Data below:

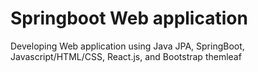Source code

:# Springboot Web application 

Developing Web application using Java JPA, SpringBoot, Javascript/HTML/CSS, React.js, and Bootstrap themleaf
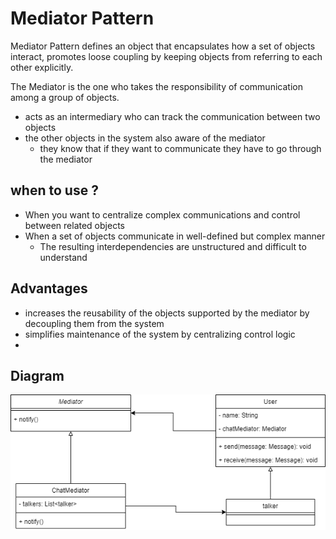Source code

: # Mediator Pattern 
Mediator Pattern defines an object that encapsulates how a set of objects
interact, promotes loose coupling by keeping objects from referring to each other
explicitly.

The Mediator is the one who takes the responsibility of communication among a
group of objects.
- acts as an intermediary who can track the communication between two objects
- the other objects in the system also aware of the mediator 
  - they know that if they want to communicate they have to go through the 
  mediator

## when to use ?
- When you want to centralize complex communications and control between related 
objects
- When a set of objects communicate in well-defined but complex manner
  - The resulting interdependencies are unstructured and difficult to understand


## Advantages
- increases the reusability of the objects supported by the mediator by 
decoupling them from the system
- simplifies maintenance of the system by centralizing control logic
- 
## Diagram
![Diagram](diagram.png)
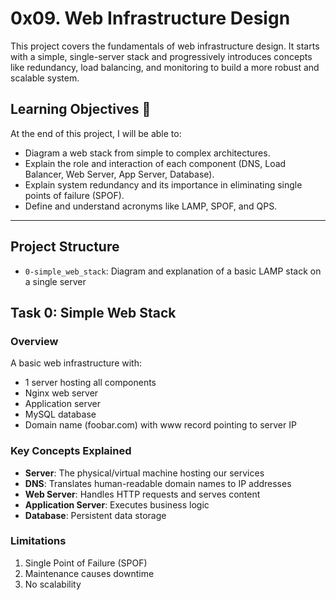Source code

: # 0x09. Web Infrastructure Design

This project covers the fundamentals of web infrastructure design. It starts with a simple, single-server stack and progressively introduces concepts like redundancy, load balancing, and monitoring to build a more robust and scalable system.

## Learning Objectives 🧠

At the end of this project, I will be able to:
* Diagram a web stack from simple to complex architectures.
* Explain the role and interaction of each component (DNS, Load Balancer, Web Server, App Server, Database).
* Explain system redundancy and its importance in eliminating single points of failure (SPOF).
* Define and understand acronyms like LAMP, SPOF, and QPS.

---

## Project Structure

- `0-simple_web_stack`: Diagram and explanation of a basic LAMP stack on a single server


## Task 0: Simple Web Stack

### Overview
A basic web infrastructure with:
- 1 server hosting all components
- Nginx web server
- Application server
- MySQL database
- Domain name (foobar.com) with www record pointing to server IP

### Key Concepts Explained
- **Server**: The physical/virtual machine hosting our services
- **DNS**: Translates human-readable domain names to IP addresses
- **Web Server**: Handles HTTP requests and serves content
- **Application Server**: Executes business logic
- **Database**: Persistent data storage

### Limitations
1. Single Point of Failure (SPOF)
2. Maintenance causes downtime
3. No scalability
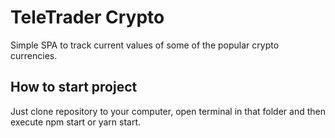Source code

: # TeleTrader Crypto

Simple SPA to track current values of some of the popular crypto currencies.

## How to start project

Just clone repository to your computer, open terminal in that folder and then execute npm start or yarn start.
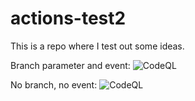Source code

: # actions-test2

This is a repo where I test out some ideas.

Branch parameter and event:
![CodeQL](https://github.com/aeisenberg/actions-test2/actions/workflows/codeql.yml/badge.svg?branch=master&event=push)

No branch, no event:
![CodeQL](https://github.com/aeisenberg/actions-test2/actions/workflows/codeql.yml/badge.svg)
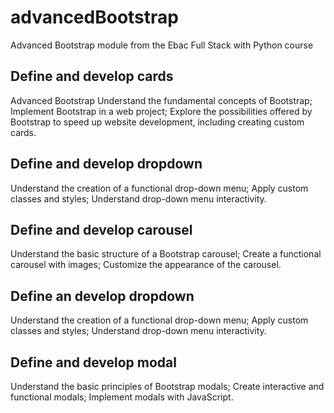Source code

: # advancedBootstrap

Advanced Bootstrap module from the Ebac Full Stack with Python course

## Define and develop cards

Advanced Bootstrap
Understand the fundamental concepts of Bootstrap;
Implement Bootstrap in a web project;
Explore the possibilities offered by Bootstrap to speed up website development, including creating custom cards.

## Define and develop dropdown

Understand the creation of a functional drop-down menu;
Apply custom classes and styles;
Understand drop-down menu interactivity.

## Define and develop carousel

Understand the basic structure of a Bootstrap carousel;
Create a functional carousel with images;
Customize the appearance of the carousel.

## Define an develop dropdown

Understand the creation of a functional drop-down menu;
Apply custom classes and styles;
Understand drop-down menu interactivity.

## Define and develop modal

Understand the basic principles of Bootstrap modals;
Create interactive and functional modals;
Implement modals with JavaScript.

End of Data.

• Exercise goal
Nothing but the exact lines of the data above, from the line containing "## Define and develop dropdown" through the last, should appear in the answer.

• Solved exercise
## Define and develop dropdown

Understand the creation of a functional drop-down menu;
Apply custom classes and styles;
Understand drop-down menu interactivity.

## Define and develop carousel

Understand the basic structure of a Bootstrap carousel;
Create a functional carousel with images;
Customize the appearance of the carousel.

## Define an develop dropdown

Understand the creation of a functional drop-down menu;
Apply custom classes and styles;
Understand drop-down menu interactivity.

## Define and develop modal

Understand the basic principles of Bootstrap modals;
Create interactive and functional modals;
Implement modals with JavaScript.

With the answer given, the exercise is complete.